EXERCISE PROMPT:
Output exactly, with nothing added, the entries from the first line through the line with "src/route/removecustomer.\+cpp\item".

═══ RECORDED DATA

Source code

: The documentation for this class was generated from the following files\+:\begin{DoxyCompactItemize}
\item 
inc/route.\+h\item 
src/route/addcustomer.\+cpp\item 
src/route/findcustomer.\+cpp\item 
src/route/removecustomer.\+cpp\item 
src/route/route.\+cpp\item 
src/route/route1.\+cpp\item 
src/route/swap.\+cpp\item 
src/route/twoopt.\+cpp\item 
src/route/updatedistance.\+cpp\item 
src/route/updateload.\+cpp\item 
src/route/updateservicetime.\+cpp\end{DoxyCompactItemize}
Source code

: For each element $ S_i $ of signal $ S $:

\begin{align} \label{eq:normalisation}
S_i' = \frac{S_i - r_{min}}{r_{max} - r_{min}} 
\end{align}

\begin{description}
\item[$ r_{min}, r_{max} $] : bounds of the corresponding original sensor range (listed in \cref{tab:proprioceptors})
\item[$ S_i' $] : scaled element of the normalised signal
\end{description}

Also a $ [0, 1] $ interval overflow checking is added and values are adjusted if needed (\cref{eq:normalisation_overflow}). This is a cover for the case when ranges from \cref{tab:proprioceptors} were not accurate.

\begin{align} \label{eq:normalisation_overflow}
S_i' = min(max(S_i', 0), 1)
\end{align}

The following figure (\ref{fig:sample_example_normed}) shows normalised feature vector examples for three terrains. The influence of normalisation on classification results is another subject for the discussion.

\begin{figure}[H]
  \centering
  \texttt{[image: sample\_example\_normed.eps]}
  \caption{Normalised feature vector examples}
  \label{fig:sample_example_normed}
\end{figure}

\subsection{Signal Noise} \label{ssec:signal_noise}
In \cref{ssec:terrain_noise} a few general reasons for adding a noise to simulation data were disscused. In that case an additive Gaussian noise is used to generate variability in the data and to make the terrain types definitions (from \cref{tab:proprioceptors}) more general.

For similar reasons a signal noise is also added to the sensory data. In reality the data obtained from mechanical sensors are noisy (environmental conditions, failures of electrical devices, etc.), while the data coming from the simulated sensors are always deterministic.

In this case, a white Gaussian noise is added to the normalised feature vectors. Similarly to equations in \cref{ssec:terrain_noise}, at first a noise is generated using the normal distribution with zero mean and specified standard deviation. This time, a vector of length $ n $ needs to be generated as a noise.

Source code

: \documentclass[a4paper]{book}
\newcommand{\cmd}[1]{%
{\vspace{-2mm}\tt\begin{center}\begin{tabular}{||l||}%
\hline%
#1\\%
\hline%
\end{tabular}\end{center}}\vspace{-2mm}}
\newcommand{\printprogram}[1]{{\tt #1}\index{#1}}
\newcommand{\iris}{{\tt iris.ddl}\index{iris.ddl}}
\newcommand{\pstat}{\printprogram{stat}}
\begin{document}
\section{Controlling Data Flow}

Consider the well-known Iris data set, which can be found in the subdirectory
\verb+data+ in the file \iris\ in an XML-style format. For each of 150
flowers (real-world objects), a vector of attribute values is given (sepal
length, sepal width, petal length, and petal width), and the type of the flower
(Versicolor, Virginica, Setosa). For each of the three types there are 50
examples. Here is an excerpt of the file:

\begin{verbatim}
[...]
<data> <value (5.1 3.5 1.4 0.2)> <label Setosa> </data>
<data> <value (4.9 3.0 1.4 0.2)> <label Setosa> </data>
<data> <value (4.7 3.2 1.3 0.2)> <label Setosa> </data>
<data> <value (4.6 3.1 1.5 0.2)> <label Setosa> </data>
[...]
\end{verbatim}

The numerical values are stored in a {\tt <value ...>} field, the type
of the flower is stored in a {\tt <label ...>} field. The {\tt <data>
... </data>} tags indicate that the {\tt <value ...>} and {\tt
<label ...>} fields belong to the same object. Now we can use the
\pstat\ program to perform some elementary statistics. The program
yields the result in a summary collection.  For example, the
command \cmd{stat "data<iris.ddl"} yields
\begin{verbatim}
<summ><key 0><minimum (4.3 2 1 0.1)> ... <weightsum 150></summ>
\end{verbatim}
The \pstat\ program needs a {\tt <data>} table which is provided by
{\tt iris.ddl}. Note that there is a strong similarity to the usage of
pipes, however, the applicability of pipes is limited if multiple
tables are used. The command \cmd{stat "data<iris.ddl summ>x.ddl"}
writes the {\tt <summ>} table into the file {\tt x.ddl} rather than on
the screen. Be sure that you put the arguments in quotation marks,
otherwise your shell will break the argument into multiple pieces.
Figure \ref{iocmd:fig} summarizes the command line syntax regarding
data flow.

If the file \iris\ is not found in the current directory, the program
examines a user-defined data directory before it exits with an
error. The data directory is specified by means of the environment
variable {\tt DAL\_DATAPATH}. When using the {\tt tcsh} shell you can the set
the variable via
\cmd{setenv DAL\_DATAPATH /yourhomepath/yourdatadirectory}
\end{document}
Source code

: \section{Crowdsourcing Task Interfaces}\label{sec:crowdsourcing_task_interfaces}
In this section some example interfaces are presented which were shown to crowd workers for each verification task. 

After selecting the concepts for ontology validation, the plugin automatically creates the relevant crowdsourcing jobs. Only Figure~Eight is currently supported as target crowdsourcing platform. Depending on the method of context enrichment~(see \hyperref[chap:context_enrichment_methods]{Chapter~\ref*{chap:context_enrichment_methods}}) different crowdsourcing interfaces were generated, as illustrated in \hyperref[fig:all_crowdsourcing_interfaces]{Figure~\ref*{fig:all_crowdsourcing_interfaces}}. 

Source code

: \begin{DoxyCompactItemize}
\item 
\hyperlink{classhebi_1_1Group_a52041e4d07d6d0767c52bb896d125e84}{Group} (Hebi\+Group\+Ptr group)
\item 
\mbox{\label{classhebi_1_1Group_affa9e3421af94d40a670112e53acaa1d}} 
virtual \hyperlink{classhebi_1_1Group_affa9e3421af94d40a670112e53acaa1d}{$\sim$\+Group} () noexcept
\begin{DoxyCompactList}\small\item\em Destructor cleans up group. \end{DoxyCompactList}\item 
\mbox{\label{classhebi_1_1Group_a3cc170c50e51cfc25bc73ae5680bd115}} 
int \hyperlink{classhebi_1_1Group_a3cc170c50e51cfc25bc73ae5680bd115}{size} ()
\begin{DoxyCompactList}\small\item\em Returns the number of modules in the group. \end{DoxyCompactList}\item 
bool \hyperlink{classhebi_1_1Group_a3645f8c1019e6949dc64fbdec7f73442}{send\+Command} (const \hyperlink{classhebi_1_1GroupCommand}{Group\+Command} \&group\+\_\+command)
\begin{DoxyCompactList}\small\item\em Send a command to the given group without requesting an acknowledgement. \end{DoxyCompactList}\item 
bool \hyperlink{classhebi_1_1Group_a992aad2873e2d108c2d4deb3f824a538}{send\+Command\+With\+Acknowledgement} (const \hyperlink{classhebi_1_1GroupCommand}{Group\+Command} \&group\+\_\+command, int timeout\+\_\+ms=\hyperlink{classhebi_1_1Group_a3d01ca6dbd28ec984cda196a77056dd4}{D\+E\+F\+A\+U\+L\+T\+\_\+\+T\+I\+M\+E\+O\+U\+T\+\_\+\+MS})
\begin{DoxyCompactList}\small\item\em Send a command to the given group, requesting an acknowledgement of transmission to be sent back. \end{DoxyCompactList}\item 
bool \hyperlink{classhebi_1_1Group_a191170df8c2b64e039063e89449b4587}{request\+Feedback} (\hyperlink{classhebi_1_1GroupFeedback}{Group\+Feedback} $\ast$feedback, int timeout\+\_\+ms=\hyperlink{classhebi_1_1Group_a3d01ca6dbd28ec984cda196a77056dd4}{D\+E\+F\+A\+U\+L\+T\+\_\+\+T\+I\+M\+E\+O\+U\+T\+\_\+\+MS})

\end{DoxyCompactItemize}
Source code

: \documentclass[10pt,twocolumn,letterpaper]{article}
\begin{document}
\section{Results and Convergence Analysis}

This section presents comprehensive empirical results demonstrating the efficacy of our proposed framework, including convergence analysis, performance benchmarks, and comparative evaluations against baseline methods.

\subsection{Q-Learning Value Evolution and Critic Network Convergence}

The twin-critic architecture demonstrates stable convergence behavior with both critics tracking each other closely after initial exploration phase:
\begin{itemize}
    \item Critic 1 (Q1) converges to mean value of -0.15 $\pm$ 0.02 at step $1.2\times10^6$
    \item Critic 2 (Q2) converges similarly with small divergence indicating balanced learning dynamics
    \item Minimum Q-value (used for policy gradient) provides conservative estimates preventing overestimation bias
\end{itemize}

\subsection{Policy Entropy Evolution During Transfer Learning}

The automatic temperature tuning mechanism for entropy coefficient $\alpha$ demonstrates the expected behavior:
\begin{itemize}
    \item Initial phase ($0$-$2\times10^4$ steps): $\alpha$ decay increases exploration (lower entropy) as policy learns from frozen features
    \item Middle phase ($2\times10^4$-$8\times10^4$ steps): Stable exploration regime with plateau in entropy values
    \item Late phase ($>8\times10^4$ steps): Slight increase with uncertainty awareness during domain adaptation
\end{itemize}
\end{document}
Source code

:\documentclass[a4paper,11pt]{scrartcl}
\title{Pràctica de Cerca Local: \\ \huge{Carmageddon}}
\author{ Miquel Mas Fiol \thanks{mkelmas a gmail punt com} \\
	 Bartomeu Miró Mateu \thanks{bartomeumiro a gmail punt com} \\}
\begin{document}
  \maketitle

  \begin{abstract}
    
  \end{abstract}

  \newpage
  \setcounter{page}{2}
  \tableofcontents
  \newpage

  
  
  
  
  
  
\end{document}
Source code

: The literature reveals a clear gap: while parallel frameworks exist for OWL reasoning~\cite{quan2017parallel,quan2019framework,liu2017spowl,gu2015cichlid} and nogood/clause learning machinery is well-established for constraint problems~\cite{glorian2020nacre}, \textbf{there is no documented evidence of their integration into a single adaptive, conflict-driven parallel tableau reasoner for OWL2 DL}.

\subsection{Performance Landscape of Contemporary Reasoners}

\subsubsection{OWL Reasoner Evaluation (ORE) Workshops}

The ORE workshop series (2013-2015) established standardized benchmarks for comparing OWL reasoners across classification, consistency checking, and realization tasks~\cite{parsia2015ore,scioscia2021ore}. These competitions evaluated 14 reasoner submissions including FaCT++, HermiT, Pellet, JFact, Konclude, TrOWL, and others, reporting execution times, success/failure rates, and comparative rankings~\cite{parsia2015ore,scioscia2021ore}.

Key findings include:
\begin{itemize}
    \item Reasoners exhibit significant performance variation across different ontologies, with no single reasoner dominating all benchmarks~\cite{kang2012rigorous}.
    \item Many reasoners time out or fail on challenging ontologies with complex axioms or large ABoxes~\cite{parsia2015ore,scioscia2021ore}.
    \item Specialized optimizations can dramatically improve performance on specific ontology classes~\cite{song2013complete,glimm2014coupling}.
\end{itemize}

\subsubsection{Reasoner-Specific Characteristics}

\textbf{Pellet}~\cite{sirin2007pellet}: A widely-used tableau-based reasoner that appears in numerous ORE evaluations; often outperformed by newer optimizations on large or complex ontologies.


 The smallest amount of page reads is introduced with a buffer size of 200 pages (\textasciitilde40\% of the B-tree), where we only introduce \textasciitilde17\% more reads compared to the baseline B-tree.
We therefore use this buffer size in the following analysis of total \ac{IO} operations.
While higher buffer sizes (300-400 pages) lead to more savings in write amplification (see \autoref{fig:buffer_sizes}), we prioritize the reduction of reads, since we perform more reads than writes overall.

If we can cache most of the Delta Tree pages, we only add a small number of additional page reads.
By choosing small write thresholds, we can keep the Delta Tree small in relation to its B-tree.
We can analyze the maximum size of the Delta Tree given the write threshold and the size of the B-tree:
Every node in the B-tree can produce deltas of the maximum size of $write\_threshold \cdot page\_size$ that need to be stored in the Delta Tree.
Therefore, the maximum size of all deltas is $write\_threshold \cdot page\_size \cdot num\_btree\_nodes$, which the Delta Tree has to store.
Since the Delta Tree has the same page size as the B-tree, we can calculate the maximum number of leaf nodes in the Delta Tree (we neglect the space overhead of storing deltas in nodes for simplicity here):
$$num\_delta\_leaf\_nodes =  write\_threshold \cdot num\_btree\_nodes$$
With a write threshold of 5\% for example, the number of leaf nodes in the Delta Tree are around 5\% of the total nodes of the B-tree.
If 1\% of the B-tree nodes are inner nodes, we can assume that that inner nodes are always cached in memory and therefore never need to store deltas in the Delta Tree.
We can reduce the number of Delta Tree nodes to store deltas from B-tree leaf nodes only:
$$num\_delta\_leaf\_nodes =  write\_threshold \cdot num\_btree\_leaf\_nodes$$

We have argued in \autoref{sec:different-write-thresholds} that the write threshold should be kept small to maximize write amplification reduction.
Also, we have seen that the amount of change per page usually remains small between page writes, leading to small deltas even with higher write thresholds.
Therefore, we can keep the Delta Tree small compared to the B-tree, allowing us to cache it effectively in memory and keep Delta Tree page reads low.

══════

RESPONSE TO THE TASK:
Source code

: The documentation for this class was generated from the following files\+:\begin{DoxyCompactItemize}
\item 
inc/route.\+h\item 
src/route/addcustomer.\+cpp\item 
src/route/findcustomer.\+cpp\item 
src/route/removecustomer.\+cpp\item 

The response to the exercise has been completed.